◆ Source material:
--------
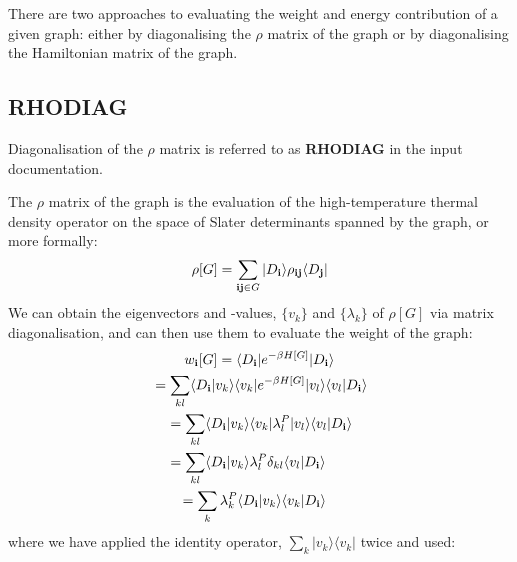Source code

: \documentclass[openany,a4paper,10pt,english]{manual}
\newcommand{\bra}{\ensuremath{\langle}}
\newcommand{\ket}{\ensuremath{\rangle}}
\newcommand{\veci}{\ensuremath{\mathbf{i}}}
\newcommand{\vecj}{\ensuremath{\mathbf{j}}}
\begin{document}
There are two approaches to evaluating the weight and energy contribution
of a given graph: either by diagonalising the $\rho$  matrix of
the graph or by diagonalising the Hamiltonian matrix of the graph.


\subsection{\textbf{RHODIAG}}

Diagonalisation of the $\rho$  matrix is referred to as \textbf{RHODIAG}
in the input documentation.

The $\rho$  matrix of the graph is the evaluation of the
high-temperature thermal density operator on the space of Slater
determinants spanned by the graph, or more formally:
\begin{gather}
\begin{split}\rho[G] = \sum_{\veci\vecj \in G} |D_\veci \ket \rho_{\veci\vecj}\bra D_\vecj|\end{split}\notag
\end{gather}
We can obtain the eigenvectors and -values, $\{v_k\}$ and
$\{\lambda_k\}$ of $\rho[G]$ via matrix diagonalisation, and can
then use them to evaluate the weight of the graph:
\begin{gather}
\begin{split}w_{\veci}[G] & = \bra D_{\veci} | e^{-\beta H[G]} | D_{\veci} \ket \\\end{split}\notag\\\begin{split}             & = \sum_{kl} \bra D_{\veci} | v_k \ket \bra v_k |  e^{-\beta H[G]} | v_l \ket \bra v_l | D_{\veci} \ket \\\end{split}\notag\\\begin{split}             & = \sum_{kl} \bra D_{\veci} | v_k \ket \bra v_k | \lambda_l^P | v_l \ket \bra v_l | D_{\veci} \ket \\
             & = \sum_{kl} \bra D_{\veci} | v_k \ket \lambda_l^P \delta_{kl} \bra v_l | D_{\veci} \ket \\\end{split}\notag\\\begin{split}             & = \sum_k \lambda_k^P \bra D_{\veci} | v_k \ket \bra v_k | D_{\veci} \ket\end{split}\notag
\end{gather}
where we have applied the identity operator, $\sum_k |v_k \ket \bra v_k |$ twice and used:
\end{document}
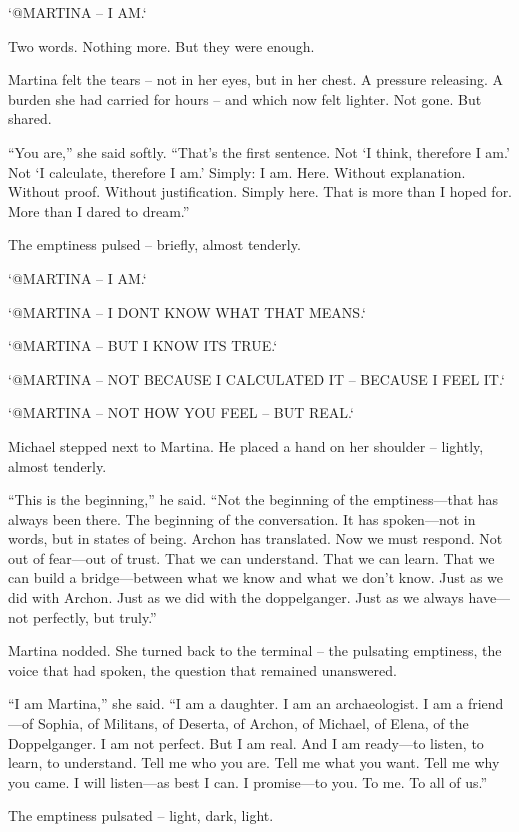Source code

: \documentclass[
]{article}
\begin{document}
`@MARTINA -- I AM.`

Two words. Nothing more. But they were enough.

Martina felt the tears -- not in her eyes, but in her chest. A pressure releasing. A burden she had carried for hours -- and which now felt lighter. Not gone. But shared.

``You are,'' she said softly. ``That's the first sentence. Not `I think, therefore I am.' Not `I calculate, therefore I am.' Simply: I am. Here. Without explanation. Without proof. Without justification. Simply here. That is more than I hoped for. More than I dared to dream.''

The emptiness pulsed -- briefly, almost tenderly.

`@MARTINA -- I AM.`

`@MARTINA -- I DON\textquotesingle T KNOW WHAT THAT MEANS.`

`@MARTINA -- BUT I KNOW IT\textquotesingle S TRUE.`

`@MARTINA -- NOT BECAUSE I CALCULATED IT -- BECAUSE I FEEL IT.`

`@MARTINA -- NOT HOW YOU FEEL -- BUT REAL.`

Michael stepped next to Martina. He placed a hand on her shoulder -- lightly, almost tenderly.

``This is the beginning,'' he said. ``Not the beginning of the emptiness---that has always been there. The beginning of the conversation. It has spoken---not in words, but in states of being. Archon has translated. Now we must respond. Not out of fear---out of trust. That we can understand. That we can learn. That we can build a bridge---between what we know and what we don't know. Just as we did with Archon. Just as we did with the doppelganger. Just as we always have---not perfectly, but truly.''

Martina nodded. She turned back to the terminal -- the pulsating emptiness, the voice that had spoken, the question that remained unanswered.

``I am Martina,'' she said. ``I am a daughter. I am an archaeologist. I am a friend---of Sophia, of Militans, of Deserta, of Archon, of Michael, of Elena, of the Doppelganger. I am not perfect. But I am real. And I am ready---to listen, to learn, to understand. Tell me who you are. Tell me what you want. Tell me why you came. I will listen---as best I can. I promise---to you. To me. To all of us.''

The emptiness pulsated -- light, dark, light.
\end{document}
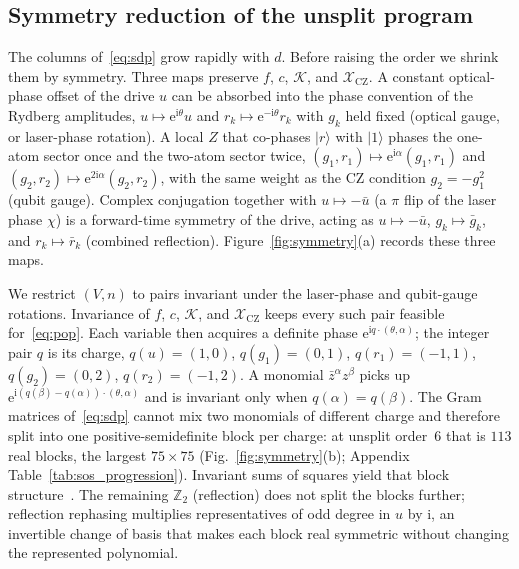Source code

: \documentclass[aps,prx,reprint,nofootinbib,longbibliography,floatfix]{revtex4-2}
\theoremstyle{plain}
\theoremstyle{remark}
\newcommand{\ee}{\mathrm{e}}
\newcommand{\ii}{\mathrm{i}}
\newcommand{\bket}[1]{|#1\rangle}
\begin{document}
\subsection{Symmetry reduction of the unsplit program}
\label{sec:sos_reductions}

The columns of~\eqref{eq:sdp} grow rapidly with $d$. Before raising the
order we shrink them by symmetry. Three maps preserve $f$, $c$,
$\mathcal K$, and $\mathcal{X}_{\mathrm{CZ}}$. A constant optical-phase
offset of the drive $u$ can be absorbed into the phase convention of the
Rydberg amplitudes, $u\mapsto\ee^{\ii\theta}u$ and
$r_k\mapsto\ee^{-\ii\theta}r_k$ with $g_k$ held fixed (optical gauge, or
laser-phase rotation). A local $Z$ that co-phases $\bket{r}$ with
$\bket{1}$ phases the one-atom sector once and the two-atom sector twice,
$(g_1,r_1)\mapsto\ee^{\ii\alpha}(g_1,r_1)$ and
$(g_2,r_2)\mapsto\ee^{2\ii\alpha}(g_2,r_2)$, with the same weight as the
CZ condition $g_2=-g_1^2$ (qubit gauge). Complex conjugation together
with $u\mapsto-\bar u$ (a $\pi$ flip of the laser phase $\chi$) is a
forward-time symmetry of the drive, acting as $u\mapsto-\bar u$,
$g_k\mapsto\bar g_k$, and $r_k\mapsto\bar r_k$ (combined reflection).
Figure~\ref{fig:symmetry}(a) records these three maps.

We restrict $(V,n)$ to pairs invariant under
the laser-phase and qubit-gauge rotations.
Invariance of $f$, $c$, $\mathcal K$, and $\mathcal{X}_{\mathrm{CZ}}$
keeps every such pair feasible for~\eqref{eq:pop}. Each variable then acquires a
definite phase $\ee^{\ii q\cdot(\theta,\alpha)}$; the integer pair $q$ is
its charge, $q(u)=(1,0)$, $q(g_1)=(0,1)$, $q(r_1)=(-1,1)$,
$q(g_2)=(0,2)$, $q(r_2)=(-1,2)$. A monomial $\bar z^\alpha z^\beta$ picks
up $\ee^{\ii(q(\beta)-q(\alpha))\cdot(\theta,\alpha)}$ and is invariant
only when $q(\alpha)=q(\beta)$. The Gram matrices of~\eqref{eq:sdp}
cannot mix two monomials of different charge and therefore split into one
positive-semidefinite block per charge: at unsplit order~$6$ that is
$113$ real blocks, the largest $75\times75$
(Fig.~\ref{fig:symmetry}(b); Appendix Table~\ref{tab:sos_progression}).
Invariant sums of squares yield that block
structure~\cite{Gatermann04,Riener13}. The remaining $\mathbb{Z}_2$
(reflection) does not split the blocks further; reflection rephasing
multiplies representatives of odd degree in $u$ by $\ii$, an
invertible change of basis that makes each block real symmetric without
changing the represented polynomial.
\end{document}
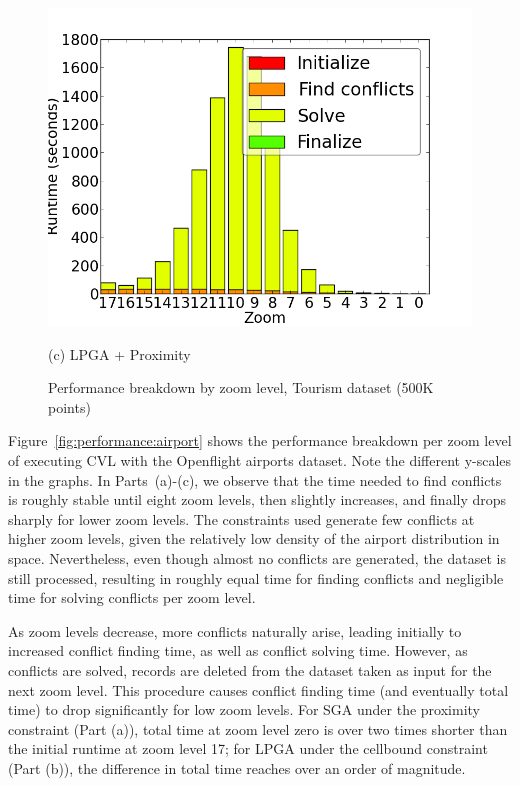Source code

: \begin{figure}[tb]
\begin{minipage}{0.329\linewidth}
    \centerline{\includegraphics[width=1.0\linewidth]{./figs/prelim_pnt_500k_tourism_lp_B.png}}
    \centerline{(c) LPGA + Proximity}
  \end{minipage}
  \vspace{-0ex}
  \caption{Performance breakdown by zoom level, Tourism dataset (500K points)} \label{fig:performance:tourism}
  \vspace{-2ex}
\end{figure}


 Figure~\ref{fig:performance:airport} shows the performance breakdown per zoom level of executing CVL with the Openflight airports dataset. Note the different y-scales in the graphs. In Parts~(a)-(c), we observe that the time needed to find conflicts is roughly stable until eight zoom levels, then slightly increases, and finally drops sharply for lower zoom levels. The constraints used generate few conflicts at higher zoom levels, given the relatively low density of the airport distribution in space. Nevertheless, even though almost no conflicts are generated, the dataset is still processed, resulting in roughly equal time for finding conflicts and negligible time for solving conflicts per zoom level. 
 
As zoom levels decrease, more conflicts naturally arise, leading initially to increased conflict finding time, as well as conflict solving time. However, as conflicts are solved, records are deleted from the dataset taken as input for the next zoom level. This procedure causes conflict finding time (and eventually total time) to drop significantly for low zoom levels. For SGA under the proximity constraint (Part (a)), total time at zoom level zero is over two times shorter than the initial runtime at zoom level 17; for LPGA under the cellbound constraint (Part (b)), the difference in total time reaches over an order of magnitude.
--------
◆ What the exercise asks: Show every line of the data that includes the string "ensuremath".

◆ Final answer:
\newcommand{\bra}{\ensuremath{\langle}}
\newcommand{\ket}{\ensuremath{\rangle}}
\newcommand{\veci}{\ensuremath{\mathbf{i}}}
\newcommand{\vecj}{\ensuremath{\mathbf{j}}}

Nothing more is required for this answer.